Seu Álvaro pigarreou alto atrás do balcão, e Helena se afastou, voltando para o estoque. Mas Rafael a seguiu.

— Posso te ajudar com essa caixa?

— Não precisa — ela disse, mas ele já estava segurando o outro lado.

Juntos, colocaram a caixa sobre a mesa. Rafael olhou ao redor, curioso.

— Você passa muito tempo aqui?

— Mais do que gostaria. Mas menos do que preciso.

— E o que você gostaria?

Helena hesitou. Não sabia como responder. Nunca se permitira pensar nisso com profundidade.

— Gostaria de... respirar. Sem culpa.

Rafael não disse nada. Apenas olhou para ela com uma expressão que misturava compreensão e respeito. Era como se enxergasse além das palavras, além dos gestos.

— Você parece carregar o mundo nos ombros — ele repetiu, como no dia anterior.

— E você parece querer entender esse mundo — ela respondeu.

Ele sorriu.

— Talvez eu só queira conhecer quem o carrega.

O silêncio entre eles era confortável. Helena sentia algo novo — uma espécie de leveza que não vinha dos livros, nem do café, nem do rádio antigo da cozinha. Era como se, pela primeira vez, alguém a visse inteira.

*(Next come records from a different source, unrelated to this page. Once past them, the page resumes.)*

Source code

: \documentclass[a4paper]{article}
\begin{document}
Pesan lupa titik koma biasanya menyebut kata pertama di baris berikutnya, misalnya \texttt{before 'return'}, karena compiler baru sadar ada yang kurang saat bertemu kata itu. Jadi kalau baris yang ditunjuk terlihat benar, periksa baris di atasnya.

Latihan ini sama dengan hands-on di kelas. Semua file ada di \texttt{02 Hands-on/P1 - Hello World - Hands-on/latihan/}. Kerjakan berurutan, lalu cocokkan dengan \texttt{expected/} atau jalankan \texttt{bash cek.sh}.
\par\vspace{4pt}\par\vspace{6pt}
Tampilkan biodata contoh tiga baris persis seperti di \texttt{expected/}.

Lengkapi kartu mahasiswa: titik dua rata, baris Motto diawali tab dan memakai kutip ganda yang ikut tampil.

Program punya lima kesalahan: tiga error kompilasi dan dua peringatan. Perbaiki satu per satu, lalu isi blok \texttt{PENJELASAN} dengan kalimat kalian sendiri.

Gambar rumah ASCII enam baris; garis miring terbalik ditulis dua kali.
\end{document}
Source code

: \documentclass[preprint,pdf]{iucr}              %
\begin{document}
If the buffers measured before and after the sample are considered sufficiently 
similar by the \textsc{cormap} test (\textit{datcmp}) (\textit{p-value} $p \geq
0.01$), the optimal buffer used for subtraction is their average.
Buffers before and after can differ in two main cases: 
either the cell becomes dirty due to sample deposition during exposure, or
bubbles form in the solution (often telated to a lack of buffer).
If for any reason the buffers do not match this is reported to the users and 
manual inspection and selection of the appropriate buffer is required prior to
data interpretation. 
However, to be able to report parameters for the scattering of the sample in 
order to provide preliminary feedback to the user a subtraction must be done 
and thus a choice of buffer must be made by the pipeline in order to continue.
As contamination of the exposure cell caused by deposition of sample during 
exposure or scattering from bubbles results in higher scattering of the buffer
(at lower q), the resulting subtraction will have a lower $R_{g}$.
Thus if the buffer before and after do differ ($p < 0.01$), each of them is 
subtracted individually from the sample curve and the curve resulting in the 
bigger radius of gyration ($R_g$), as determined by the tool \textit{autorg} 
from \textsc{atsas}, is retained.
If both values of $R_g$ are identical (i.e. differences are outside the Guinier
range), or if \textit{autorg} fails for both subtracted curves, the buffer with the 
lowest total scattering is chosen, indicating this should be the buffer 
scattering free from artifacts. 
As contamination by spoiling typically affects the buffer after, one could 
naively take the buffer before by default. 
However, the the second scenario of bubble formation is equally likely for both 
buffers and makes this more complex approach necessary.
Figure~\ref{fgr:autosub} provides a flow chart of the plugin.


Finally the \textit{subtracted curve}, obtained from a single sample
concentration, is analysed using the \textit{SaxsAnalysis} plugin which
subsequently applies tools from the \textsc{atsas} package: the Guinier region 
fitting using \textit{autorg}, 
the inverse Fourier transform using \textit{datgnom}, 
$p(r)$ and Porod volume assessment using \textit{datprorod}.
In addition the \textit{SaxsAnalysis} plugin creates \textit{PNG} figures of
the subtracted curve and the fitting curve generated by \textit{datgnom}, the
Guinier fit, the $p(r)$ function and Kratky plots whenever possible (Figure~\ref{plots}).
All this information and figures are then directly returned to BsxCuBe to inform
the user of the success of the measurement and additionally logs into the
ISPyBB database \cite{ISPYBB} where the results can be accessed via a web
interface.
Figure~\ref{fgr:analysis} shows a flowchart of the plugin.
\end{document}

Rafael comprou dois livros e se despediu com um aceno gentil.

— Até logo, Helena.

Ela voltou ao estoque com o coração acelerado. O resto do dia passou em ritmo estranho — seu Álvaro reclamava, os clientes vinham e iam, mas ela estava em outro lugar. Um lugar onde existia. Onde era vista.

Ao chegar em casa, a mãe estava deitada no sofá, com os olhos semicerrados.

— Trouxe meus remédios?

— Sim, estão aqui.

— E o jantar?

— Vou preparar agora.

— Você só serve pra isso mesmo.

Helena não respondeu. Mas dessa vez, as palavras não doeram tanto. Havia algo dentro dela que começava a se fortalecer. Algo que não dependia da aprovação da mãe, nem da ausência de carinho.

Naquela noite, enquanto lavava a louça, pensou em Rafael. No modo como ele a olhou. Nas perguntas que fez. E pela primeira vez em muito tempo, sentiu vontade de escrever. Pegou um caderno antigo, sentou-se à mesa e começou a rabiscar frases soltas.

“Talvez eu tenha asas. Só não aprendi a usá-las.”

Sorriu. Pequeno. Mas verdadeiro.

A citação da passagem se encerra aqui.